Adapting to the ‘new normal’
Many faith groups have turned to digital technologies to allow them to connect with their communities and pray together. But that’s not always as easy as it sounds.
“All of our regular worship and all our regular activities had to be rethought,” says Doreen, 69, who identifies as Orthodox Jewish. Our synagogue was unable to move its Sabbath services and festival services online because we don’t use technology on Shabbat so that was a huge problem for us. A lot of rabbis, supported by the professional staff at head office, began moving other services and communal activities online so that people could feel that they still had a link.”
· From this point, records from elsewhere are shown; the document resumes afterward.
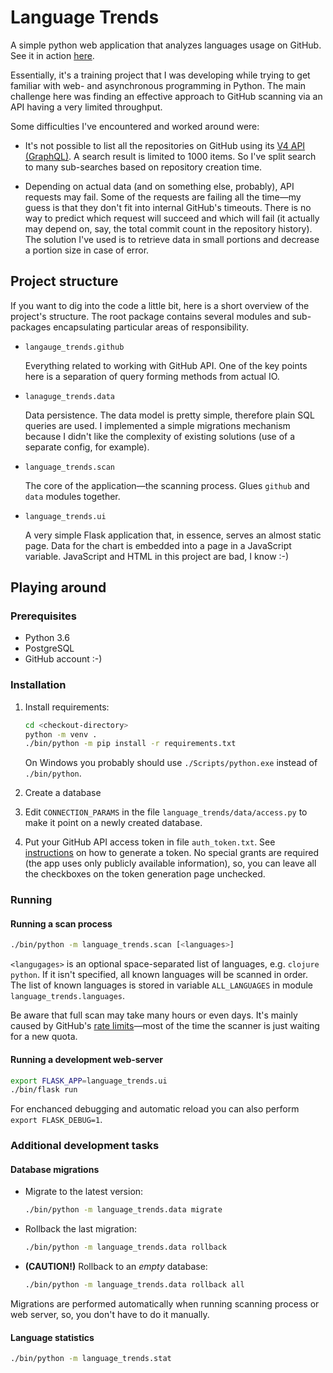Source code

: # Language Trends
A simple python web application that analyzes languages usage on GitHub. See it
in action [here](http://oleg-knyazev.com/language-trends/).

Essentially, it's a training project that I was developing while trying to get
familiar with web- and asynchronous programming in Python. The main challenge here
was finding an effective approach to GitHub scanning via an API having a very limited
throughput.

Some difficulties I've encountered and worked around were:

  * It's not possible to list all the repositories on GitHub using its
    [V4 API (GraphQL)](https://developer.github.com/v4). A search result is limited
    to 1000 items. So I've split search to many sub-searches based on repository
    creation time.

  * Depending on actual data (and on something else, probably), API requests may fail. Some
    of the requests are failing all the time—my guess is that they don't fit into internal
    GitHub's timeouts. There is no way to predict which request will succeed and which
    will fail (it actually may depend on, say, the total commit count in the repository
    history). The solution I've used is to retrieve data in small portions and decrease
    a portion size in case of error.

## Project structure

If you want to dig into the code a little bit, here is a short overview of the project's
structure. The root package contains several modules and sub-packages encapsulating
particular areas of responsibility.

* `langauge_trends.github`

  Everything related to working with GitHub API. One of the key points here is a separation
  of query forming methods from actual IO.

* `lanaguge_trends.data`

  Data persistence. The data model is pretty simple, therefore plain SQL queries are used.
  I implemented a simple migrations mechanism because I didn't like the complexity of
  existing solutions (use of a separate config, for example).

* `language_trends.scan`

  The core of the application—the scanning process. Glues `github` and `data` modules
  together.

* `language_trends.ui`

  A very simple Flask application that, in essence, serves an almost static page. Data
  for the chart is embedded into a page in a JavaScript variable. JavaScript and HTML in
  this project are bad, I know :-)

## Playing around

### Prerequisites

* Python 3.6
* PostgreSQL
* GitHub account :-)

### Installation

1. Install requirements:

      ```bash
      cd <checkout-directory>
      python -m venv .
      ./bin/python -m pip install -r requirements.txt
      ```

   On Windows you probably should use `./Scripts/python.exe` instead of `./bin/python`.

2. Create a database

3. Edit `CONNECTION_PARAMS` in the file `language_trends/data/access.py` to make it
   point on a newly created database.

4. Put your GitHub API access token in file `auth_token.txt`. See
   [instructions](https://help.github.com/articles/creating-a-personal-access-token-for-the-command-line/)
   on how to generate a token. No special grants are required (the app uses only publicly
   available information), so, you can leave all the checkboxes on the token generation
   page unchecked.

### Running

#### Running a scan process

  ```bash
  ./bin/python -m language_trends.scan [<languages>]
  ```

  `<langugages>` is an optional space-separated list of languages, e.g. `clojure python`.
If it isn't specified, all known languages will be scanned in order. The list of known
languages is stored in variable `ALL_LANGUAGES` in module `language_trends.languages`.

  Be aware that full scan may take many hours or even days. It's mainly caused by GitHub's
[rate limits](https://developer.github.com/v4/guides/resource-limitations/)—most of the time
the scanner is just waiting for a new quota.

#### Running a development web-server

  ```bash
  export FLASK_APP=language_trends.ui
  ./bin/flask run
  ```

  For enchanced debugging and automatic reload you can also perform `export FLASK_DEBUG=1`.

### Additional development tasks

#### Database migrations

 * Migrate to the latest version:

     ```bash
     ./bin/python -m language_trends.data migrate
     ```

  * Rollback the last migration:

     ```bash
     ./bin/python -m language_trends.data rollback
     ```

  * **(CAUTION!)** Rollback to an *empty* database:

     ```bash
     ./bin/python -m language_trends.data rollback all
     ```

  Migrations are performed automatically when running scanning process or web server, so, you
  don't have to do it manually.

#### Language statistics

  ```bash
  ./bin/python -m language_trends.stat
  ```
Talat has noticed both positives and negatives from the move to online technology. “A positive impact of all of this has been for the older ladies. They are using technology I never expected them to be able to use. They’re having regular Zoom sessions with the education team and they’re loving it. OK, it’s not face to face, but at least it’s virtually face to face over a screen. For the men, it’s been different. Men have a different style of communication. They are not as openly chatty as the ladies. For them, it’s been quite difficult.”
“No one knows what will happen going forward,” says Rajinder, 74, a Sikh. “But COVID is here and will be here in the future. We need to adapt, be sensible and support one another through love and being kind. Keep the faith, pray and meditate. God will look after us and we will get through this.”